Here in 2010, China (whose wholesale execution pace is quietly on the decline) has moved — not without opposition — to drop the death penalty for a number of non-violent economic crimes. That rollback apparently would not apply to bribery, however.
On this date in 1932, deranged Russian emigre Paul Gorguloff was guillotined for murdering President Paul Doumer four months before.
The forgettable Paul Doumer — distinguished for reasons quite beyond his control as the penultimate President of the Third Republic — was a week short of his one-year anniversary in office when the nutbar gunned him down at a Parisian book fair.
Disturbed 37-year-old Gorguloff had some impenetrably incoherent justification for the murder having to do with some “Idea” formed in a trance-like state.
From the moment of my arrival in Paris, and even in the train, I had a sort of hypnotic obsession that I must kill the President. I went and prayed in Notre Dame; then I drank heavily, and gradually decided to kill myself, the idea almost supplanting that of assassination. After drinking I conceived the idea of getting arrested to prevent me from committing the crime, so I asked a policeman on the Boulevard Saint-Michel a lot of stupid questions, hoping that he would ask for my papers and, finding them not to be in order, arrest me. All the time the Devil was saying: “Kill yourself, if you like, but only after you have killed the President.” Until 2 o’clock in the afternoon on the day of the crime I drank in a bar, emptying a bottle of cognac in the hope that I would get too drunk to do anything. Nevertheless I finally went to the book exhibition in the Rue Berryer, where the President was expected. After I had spoken with M. Farrere [he was later shot in the arm by Gorguloff] and looked at a few books, the President arrived. I was in a kind of hypnotic sleep, and fired without really knowing what I was doing. (The Times of London, May 18, 1932)

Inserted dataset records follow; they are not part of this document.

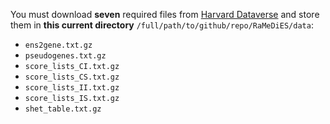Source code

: You must download **seven** required files from [Harvard Dataverse](https://doi.org/10.7910/DVN/UISZTE) and store them in **this current directory** `/full/path/to/github/repo/RaMeDiES/data`:

* `ens2gene.txt.gz`
* `pseudogenes.txt.gz`
* `score_lists_CI.txt.gz`
* `score_lists_CS.txt.gz`
* `score_lists_II.txt.gz`
* `score_lists_IS.txt.gz`
* `shet_table.txt.gz`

Whatever this daemon may have amounted to in Gorguloff’s mind, he cherished it; the brief trial was punctuated by repeated invocation of the never-explicated “Idea”:
France, listen to me! I am the apostle of my Idea. My crime was a great protest in the name of the miserable ones who wait ‘over there’ [in Russia] … My Idea is more precious than my life. Take my life, but save my Idea. (The Times of London, July 26, 1932)
The “idea” may have been fame. Gorguloff’s defense counsel — understandably pinning its hopes on an insanity defense (French link) — entered into the record a request the assassin had forwarded Czech authorities to be launched in a rocket to the moon; a correspondent for Le Matindiscovered that the killer had nursed similarly half-baked plots to do in Hindenburg, Lenin, and Czech President Thomas Masaryk instead/as well.
Gorguloff was beheaded just before 6 a.m. outside La Sante Prison in Paris.
On this date in 2004, Mamoru Takuma was hanged for one of the most notorious crimes in modern Japan — the Osaka school massacre.
On June 8, 2001 — a day the 11-time arrestee was due in court for assaulting a bellhop — Mamoru Takuma (English Wikipedia entry | Japanese) entered the Ikeda Elementary School in Osaka and knifed 20-plus people, killing eight young students.
Even when taking on 7- and 8-year-old children, that’s an astonishing body count for a guy packing only a blade. Some staff at the school finally tackled the guy.
“I want others to know the unreasonableness that high-achieving children could be killed at any time.”
Takuma had been institutionalized even more often than he had been arrested, so the shocking crime pitted public outrage against the judiciary’s capacity for handling mentally ill offenders.
Guess which won out. In the wake of the crime, in fact, the government toughened laws on crimes committed by mentally ill offenders.
Takuma was hanged barely three years after the attacks, and even though he pushed for his own execution, the lightning-fast completion of the sentence (most death penalty cases in Japan drag on for decades — here’s an extreme example) raised misgivings both domestic and international.
Though his case remains an outlier, those concerns already seem a bit passe: Takuma also turned out to presage the distinctly more aggressive pace of executions in Japan in recent years.